HOW TO COMPLETE THIS TASK
With the entries below as the source, tally the lines that contain the string "rendu" and give the number only.

DATA FOR REVIEW
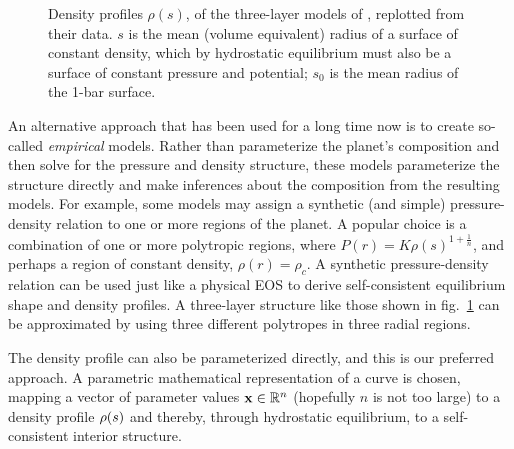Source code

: \begin{figure}[tb!]
\centering
{}
\caption{Density profiles $\rho(s)$, of the three-layer models of 
\citet{Nettelmann2013b}, replotted from their data. $s$ is the mean (volume
equivalent) radius of a surface of constant density, which by hydrostatic
equilibrium must also be a surface of constant pressure and potential; $s_0$ is
the mean radius of the 1-bar surface.}
\label{fig:N13_profs}
\end{figure}

An alternative approach that has been used for a long time now is to create
so-called \emph{empirical} models. Rather than parameterize the planet's
composition and then solve for the pressure and density structure, these models
parameterize the structure directly and make inferences about the composition
from the resulting models. For example, some models may assign a synthetic (and
simple) pressure-density relation to one or more regions of the planet. A
popular choice is a combination of one or more polytropic regions, where
$P(r)=K\rho(s)^{1+\frac{1}{n}}$, and perhaps a region of constant density,
$\rho(r)=\rho_c$. A synthetic pressure-density relation can be used just like a
physical EOS to derive self-consistent equilibrium shape and density profiles. A
three-layer structure like those shown in fig.~\ref{fig:N13_profs} can be
approximated by using three different polytropes in three radial regions.

The density profile can also be parameterized directly, and this is our
preferred approach. A parametric mathematical representation of a curve is
chosen, mapping a vector of parameter values $\mathbf{x}\in{\mathbb{R}^n}$ (hopefully
$n$ is not too large) to a density profile $\rho(s)$ and thereby, through
hydrostatic equilibrium, to a self-consistent interior structure.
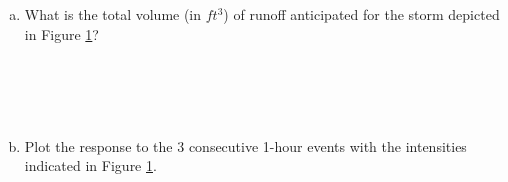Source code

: \documentclass[12pt]{article}
\begin{document}
\begin{enumerate}
\begin{enumerate}[a)]
\begin{figure}[htbp]
   \caption{3-hour event comprised of 3 consecutive 1-hour events.}
   \label{fig:UnitHydrographOutput}
\end{figure}
\item What is the total volume (in $ft^3$) of runoff anticipated for the storm depicted in Figure \ref{fig:UnitHydrographOutput}?  \\
~\\
~\\
~\\
~\\
\item Plot the response to the 3 consecutive 1-hour events with the intensities indicated in Figure \ref{fig:UnitHydrographOutput}.
\end{enumerate}



\clearpage

\end{enumerate}
\end{document}

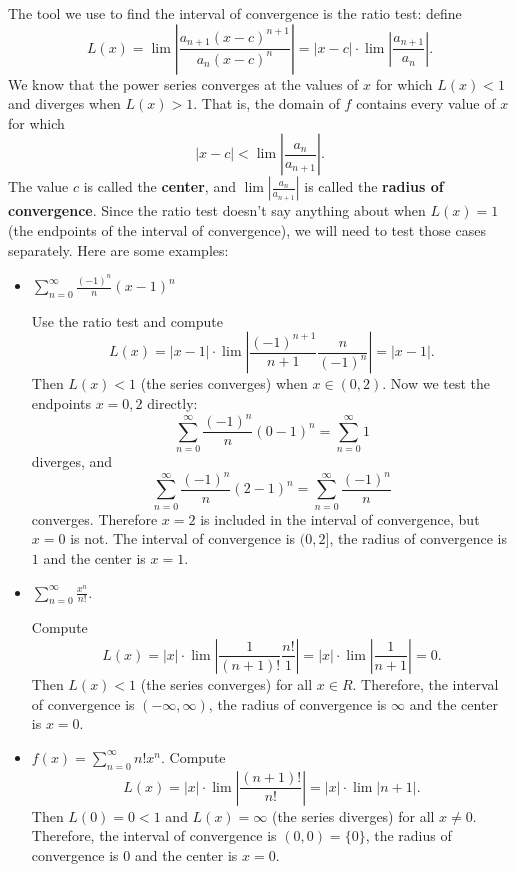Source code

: The tool we use to find the interval of convergence is the ratio test: define
$$L(x)=\lim \left|\frac{a_{n+1}(x-c)^{n+1}}{a_{n}(x-c)^n}\right|=|x-c|\cdot\lim \left|\frac{a_{n+1}}{a_{n}}\right|.$$
We know that the power series converges at the values of $x$ for which $L(x) < 1$ and diverges when $L(x) > 1$. That is, the domain of $f$ contains every value of $x$ for which
$$|x-c|<\lim\left|\frac{a_{n}}{a_{n+1}}\right|.$$
The value $c$ is called the \textbf{center}, and $\lim\left|\frac{a_{n}}{a_{n+1}}\right|$ is called the \textbf{radius of convergence}. Since the ratio test doesn't say anything about when $L(x)=1$ (the endpoints of the interval of convergence), we will need to test those cases separately. Here are some examples:
\begin{itemize}[leftmargin=0em]
\item $\displaystyle\sum_{n=0}^\infty \frac{(-1)^n}{n}(x-1)^n$

Use the ratio test and compute
$$L(x)=|x-1|\cdot\lim\left|\frac{(-1)^{n+1}}{n+1}\frac{n}{(-1)^n}\right|=|x-1|.$$
Then $L(x)<1$ (the series converges) when $x\in (0, 2)$. Now we test the endpoints $x=0,2$ directly:
$$\sum_{n=0}^\infty \frac{(-1)^n}{n}(0-1)^n=\sum_{n=0}^\infty1$$
diverges, and
$$\sum_{n=0}^\infty \frac{(-1)^n}{n}(2-1)^n=\sum_{n=0}^\infty \frac{(-1)^n}{n}$$
converges. Therefore $x=2$ is included in the interval of convergence, but $x=0$ is not. The interval of convergence is $(0,2]$, the radius of convergence is $1$ and the center is $x=1$.

\item $\displaystyle\sum_{n=0}^\infty \frac{x^n}{n!}$.

Compute
$$L(x)=|x|\cdot\lim\left|\frac{1}{(n+1)!}\frac{n!}{1}\right|=|x|\cdot\lim\left|\frac{1}{n+1}\right|=0.$$
Then $L(x)<1$ (the series converges) for all $x\in R$. Therefore, the interval of convergence is $(-\infty,\infty)$, the radius of convergence is $\infty$ and the center is $x=0$.

\item $f(x)=\displaystyle\sum_{n=0}^\infty n! x^n$.
Compute
$$L(x)=|x|\cdot\lim\left|\frac{(n+1)!}{n!}\right|=|x|\cdot\lim\left|n+1\right|.$$
Then $L(0)=0<1$ and $L(x)=\infty$ (the series diverges) for all $x\neq 0$. Therefore, the interval of convergence is $(0,0)=\{0\}$, the radius of convergence is $0$ and the center is $x=0$.


\end{itemize}



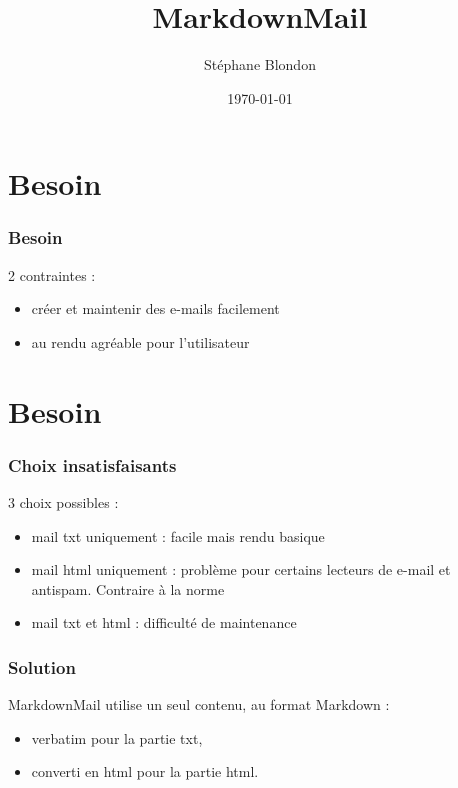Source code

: \documentclass{beamer}
\title{MarkdownMail}
\author{Stéphane Blondon}
\date{\today}
\institute{Yaal}
\begin{document}
 



\frame{\titlepage}



\section{Besoin}
\begin{frame}
\frametitle{Besoin}

2 contraintes :
  \begin{itemize}
    \item<1-> créer et maintenir des e-mails facilement
    \item<2-> au rendu agréable pour l'utilisateur
  \end{itemize}

\end{frame}


\section{Besoin}
\begin{frame}
\frametitle{Choix insatisfaisants}

3 choix possibles :
  \begin{itemize}
    \item<1-> mail txt uniquement : facile mais rendu basique
    \item<2-> mail html uniquement : problème pour certains lecteurs de e-mail et antispam. Contraire à la norme
    \item<3-> mail txt et html : difficulté de maintenance
  \end{itemize}

\end{frame}

\begin{frame}[fragile]
\frametitle{Solution}
MarkdownMail utilise un seul contenu, au format Markdown :
    
  \begin{itemize}
    \item<1-> verbatim pour la partie txt,
    \item<2-> converti en html pour la partie html.
  \end{itemize}

\end{frame}
\end{document}
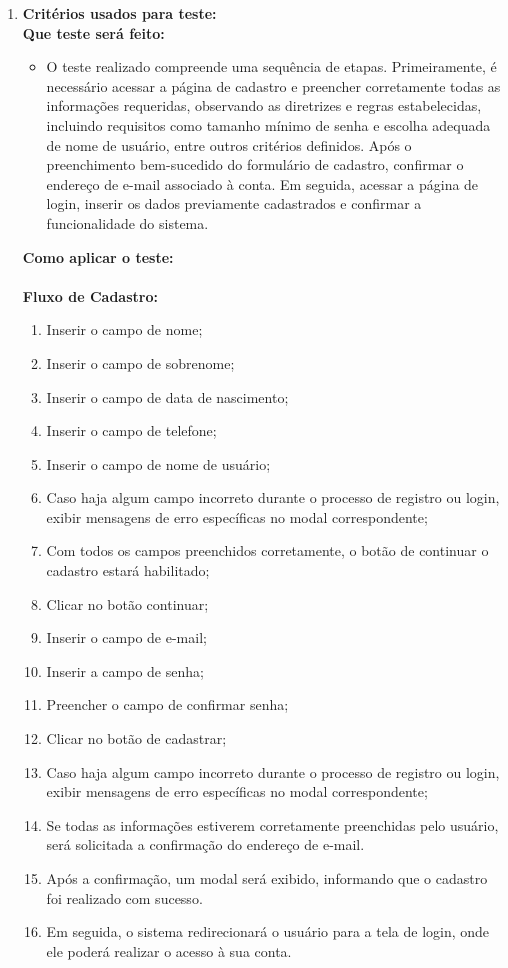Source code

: \begin{enumerate}
\item{\textbf{Critérios usados para teste:}}
\\
\textbf{Que teste será feito:} 
\begin{itemize}
\item O teste realizado compreende uma sequência de etapas. Primeiramente, é necessário acessar a página de cadastro e preencher corretamente todas as informações requeridas, observando as diretrizes e regras estabelecidas, incluindo requisitos como tamanho mínimo de senha e escolha adequada de nome de usuário, entre outros critérios definidos. Após o preenchimento bem-sucedido do formulário de cadastro, confirmar o endereço de e-mail associado à conta. Em seguida, acessar a página de login, inserir os dados previamente cadastrados e confirmar a funcionalidade do sistema. 
\end{itemize}

\textbf{Como aplicar o teste:} 
\\
\\\textbf{Fluxo de Cadastro:}
\begin{enumerate}
\item Inserir o campo de nome;
\item Inserir o campo de sobrenome;
\item Inserir o campo de data de nascimento;
\item Inserir o campo de telefone;
\item Inserir o campo de nome de usuário;
\item Caso haja algum campo incorreto durante o processo de registro ou login, exibir mensagens de erro específicas no modal correspondente;
\item Com todos os campos preenchidos corretamente, o botão de continuar o cadastro estará habilitado;
\item Clicar no botão continuar;
\item Inserir o campo de e-mail;
\item Inserir a campo de senha;
\item Preencher o campo de confirmar senha;
\item Clicar no botão de cadastrar;
\item Caso haja algum campo incorreto durante o processo de registro ou login, exibir mensagens de erro específicas no modal correspondente;
\item Se todas as informações estiverem corretamente preenchidas pelo usuário, será solicitada a confirmação do endereço de e-mail.
\item Após a confirmação, um modal será exibido, informando que o cadastro foi realizado com sucesso.
\item Em seguida, o sistema redirecionará o usuário para a tela de login, onde ele poderá realizar o acesso à sua conta.
\end{enumerate}


\end{enumerate}
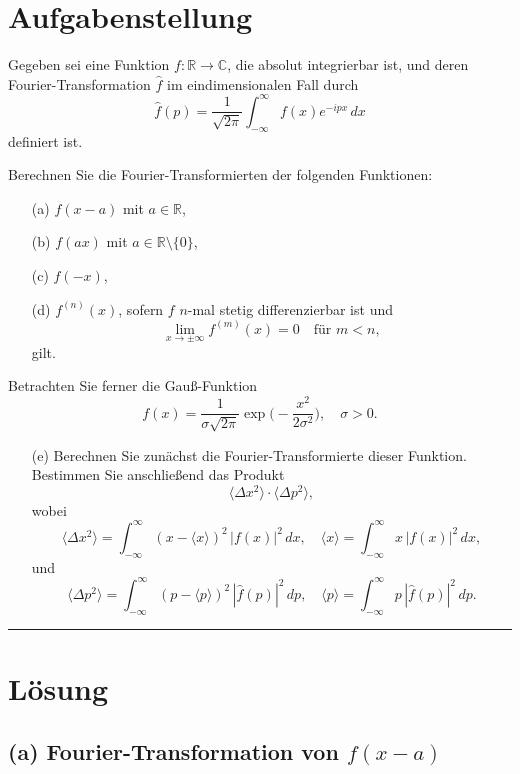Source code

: \documentclass[a4paper,12pt]{article}
\begin{document}
\section*{Aufgabenstellung}

Gegeben sei eine Funktion \( f : \mathbb{R} \to \mathbb{C} \), die absolut integrierbar ist, und deren Fourier-Transformation \(\hat{f}\) im eindimensionalen Fall durch
\[
\hat{f}(p)=\frac{1}{\sqrt{2\pi}}\int_{-\infty}^{\infty} f(x)e^{-ipx}\,dx
\]
definiert ist.

Berechnen Sie die Fourier-Transformierten der folgenden Funktionen:
\begin{enumerate}
  \item[(a)] \( f(x-a) \) mit \( a\in\mathbb{R} \),
  \item[(b)] \( f(ax) \) mit \( a\in\mathbb{R}\setminus\{0\} \),
  \item[(c)] \( f(-x) \),
  \item[(d)] \( f^{(n)}(x) \), sofern \( f \) \( n \)-mal stetig differenzierbar ist und 
  \[
  \lim_{x\to\pm\infty} f^{(m)}(x)=0 \quad \text{für } m<n,
  \]
  gilt.
\end{enumerate}

Betrachten Sie ferner die Gauß-Funktion
\[
f(x)=\frac{1}{\sigma\sqrt{2\pi}}\exp\!\Biggl(-\frac{x^2}{2\sigma^2}\Biggr),\quad \sigma>0.
\]
\begin{enumerate}
  \item[(e)] Berechnen Sie zunächst die Fourier-Transformierte dieser Funktion. Bestimmen Sie anschließend das Produkt
  \[
  \langle \Delta x^2 \rangle \cdot \langle \Delta p^2 \rangle,
  \]
  wobei
  \[
  \langle \Delta x^2 \rangle = \int_{-\infty}^{\infty} (x-\langle x\rangle)^2\, |f(x)|^2\,dx,\quad \langle x\rangle =\int_{-\infty}^{\infty} x\, |f(x)|^2\,dx,
  \]
  und
  \[
  \langle \Delta p^2 \rangle = \int_{-\infty}^{\infty} (p-\langle p\rangle)^2\, |\hat{f}(p)|^2\,dp,\quad \langle p\rangle =\int_{-\infty}^{\infty} p\, |\hat{f}(p)|^2\,dp.
  \]
\end{enumerate}

\vspace{5mm}
\hrule
\vspace{5mm}

\section*{Lösung}

\subsection*{(a) Fourier-Transformation von \( f(x-a) \)}
\end{document}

YOUR RESPONSE
2